Principles for large codebase analysis. Listed in priority order.

These tenets assume the reality of most codebases: they are brownfield, messy, inconsistently named, partially documented, and evolved by multiple people over years. The consuming AI agent has never seen this code before and has a finite context window. Every design decision flows from these constraints.


1. Measure, don't guess

A file's importance comes from its position in the graph --not its name, size, or directory. We rank code by betweenness centrality, PageRank, and git coupling because these metrics surface what intuition misses -- the 50-line utility that 80% of the codebase depends on, the config file that co-changes with every feature.

Tie-breaker

The agent finds utils.py with the highest betweenness centrality, and PaymentService.py with zero inbound references. We rank utils.py higher.

Why: In brownfield codebases, naming conventions are unreliable. A file named "utils" might be the most critical module; a file named "PaymentService" might be dead code. Graph metrics are evidence; filenames are suggestions.

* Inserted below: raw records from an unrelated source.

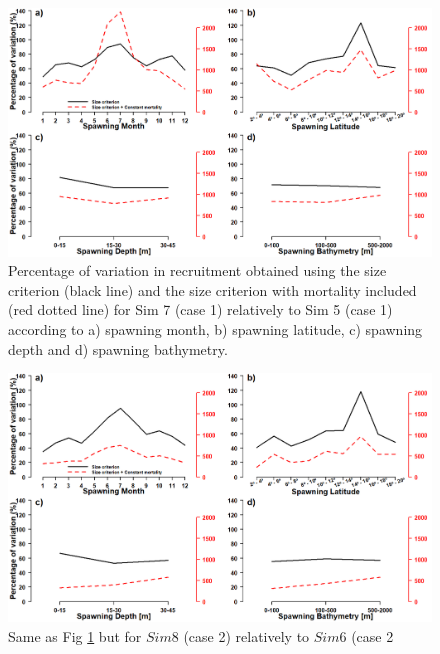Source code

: \begin{figure}[H]
	\includegraphics[width=1.0\textwidth]{figures/Chap3Case1f1.png}
	\centering
	\caption{Percentage of variation in recruitment obtained using the size criterion (black line) and the size criterion with mortality included (red dotted line) for Sim 7 (case 1) relatively to Sim 5 (case 1) according to a) spawning month, b) spawning latitude, c) spawning depth and d) spawning bathymetry.}
	\label{Chap3Case1f1}
\end{figure}

\begin{figure}[H]
	\includegraphics[width=1.0\textwidth]{figures/Chap3Case2f1.png}
	\centering
	\caption{Same as Fig \ref{Chap3Case1f1} but for $Sim 8$ (case 2) relatively to $Sim 6$ (case 2}
	\label{Chap3Case2f1}
\end{figure}


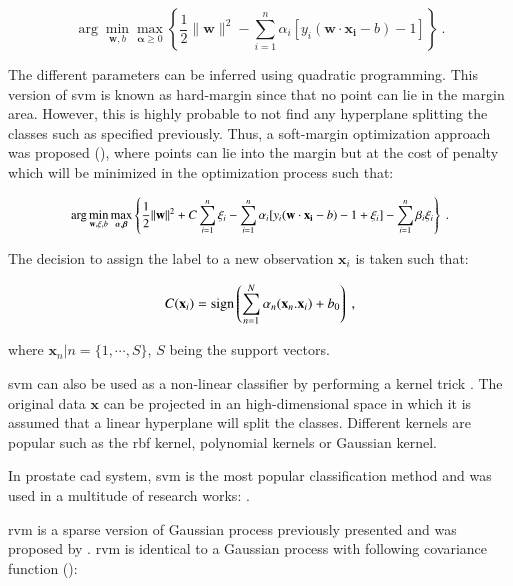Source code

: \begin{enumerate}[leftmargin=*]
\begin{equation}
	\arg\min_{\mathbf{w},b } \max_{\boldsymbol{\alpha}\geq 0 } \left\{ \frac{1}{2}\|\mathbf{w}\|^2 - \sum_{i=1}^{n}{\alpha_i[y_i(\mathbf{w}\cdot \mathbf{x_i} - b)-1]} \right\} \ .
	\label{eq:svm2}
\end{equation}

The different parameters can be inferred using quadratic programming. This version of \ac{svm} is known as hard-margin since that no point can lie in the margin area. However, this is highly probable to not find any hyperplane splitting the classes such as specified previously. Thus, a soft-margin optimization approach was proposed (\cite{Cortes1995}), where points can lie into the margin but at the cost of penalty which will be minimized in the optimization process such that:

\begin{equation}
\small
\arg\min_{\mathbf{w},\mathbf{\xi}, b } \max_{\boldsymbol{\alpha},\boldsymbol{\beta} } \left\{ \frac{1}{2}\|\mathbf{w}\|^2+C \sum_{i=1}^n \xi_i - \sum_{i=1}^{n}{\alpha_i[y_i(\mathbf{w}\cdot \mathbf{x_i} - b) -1 + \xi_i]} - \sum_{i=1}^{n} \beta_i \xi_i \right\} \ .
\end{equation}

The decision to assign the label to a new observation $\mathbf{x}_i$ is taken such that:

\begin{equation}
	C(\mathbf{x}_i) = \operatorname*{sign} \left( \sum_{n=1}^{N} \alpha_n (\mathbf{x}_n . \mathbf{x}_i) + b_0 \right) \ ,
	\label{eq:svmdec} 
\end{equation}

\noindent where $\mathbf{x}_n|n=\{1,\cdots,S\}$, $S$ being the support vectors.

\ac{svm} can also be used as a non-linear classifier by performing a kernel trick \cite{Boser1992}. The original data $\mathbf{x}$ can be projected in an high-dimensional space in which it is assumed that a linear hyperplane will split the classes. Different kernels are popular such as the \ac{rbf} kernel, polynomial kernels or Gaussian kernel.

In prostate \ac{cad} system, \ac{svm} is the most popular classification method and was used in a multitude of research works: \cite{Artan2009,Artan2010,Chan2003,Kelm2007,Litjens2011,Litjens2012,Liu2013,Lopes2011,Niaf2011,Niaf2012,Ozer2009,Ozer2010,Parfait2012,Peng2013,Sung2011,Tiwari2012,Vos2008,Vos2008a,Vos2010,Vos2012}.

\Acf{rvm} is a sparse version of Gaussian process previously presented and was proposed by \cite{Tipping2001}. \ac{rvm} is identical to a Gaussian process with following covariance function (\cite{Quinonero-Candela2002}):


\end{enumerate}
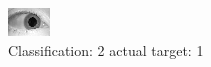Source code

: \begin{figure}[h!]
\begin{center}
\includegraphics[width=0.60\columnwidth]{figures/ID1484_class_2_target_1.png}
\end{center}
\caption{ Classification: 2 actual target: 1}
\label{fig:ID1484_class_2_target_1}
\end{figure}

2. Layer signals, read less

Source code is one representation of a system among many. We combine five signal layers --static structure (AST/types), dynamic relationships (call graphs, references), temporal evolution (git history, churn, co-changes), compressed abstractions (signatures without bodies), and human intent (commit messages, naming) --because no single layer tells the full story. Multi-signal coverage across all files beats deep reading of a few.

Tie-breaker

The agent has 2000 files and a time budget. It can either read the 50 most important-looking files in full, or run LSP + AST-grep + git coupling across all 2000 and read only the 10 that score highest across multiple signals. We choose multi-signal.

Why: Most codebases have misleading entry points, stale READMEs, and logic scattered across unexpected files. Reading "obvious" files first is a trap --it biases toward well-named code and misses the messy reality. Casting a wide net with cheap signals finds the real hotspots.


3. Compress aggressively, expand selectively

Token budgets are finite. We start with the most compressed representation (file manifest -> token tree -> signatures -> graph metrics) and only expand to full source for code that earns it through high scores. Tree-sitter compression strips function bodies. Comment removal strips narration. Every token in the output bundle defends its presence.

Tie-breaker

A 200-line file has 5 important functions and 15 boilerplate helpers. We bundle the compressed signatures-only version rather than the full file, saving 80% of tokens while preserving the API surface.

Why: The consuming AI agent needs its context window for the actual task --answering questions, writing code, debugging. Wasting tokens on boilerplate in the context bundle directly reduces the quality of the agent's downstream work. Less context, better used, beats more context, poorly curated.


4. The model picks the depth

Analysis depth scales with codebase complexity, not user configuration. A 50-file project and a 5000-file monorepo need fundamentally different treatment. The model observes the file manifest, detects framework diversity, measures entrypoint count, and calibrates its effort. Users point at a repo; the model figures out the rest.

Tie-breaker

We're deciding whether to add a --depth flag with "shallow/medium/deep/exhaustive" options. We choose not to --the model reads the file count and framework complexity from the manifest and self-calibrates.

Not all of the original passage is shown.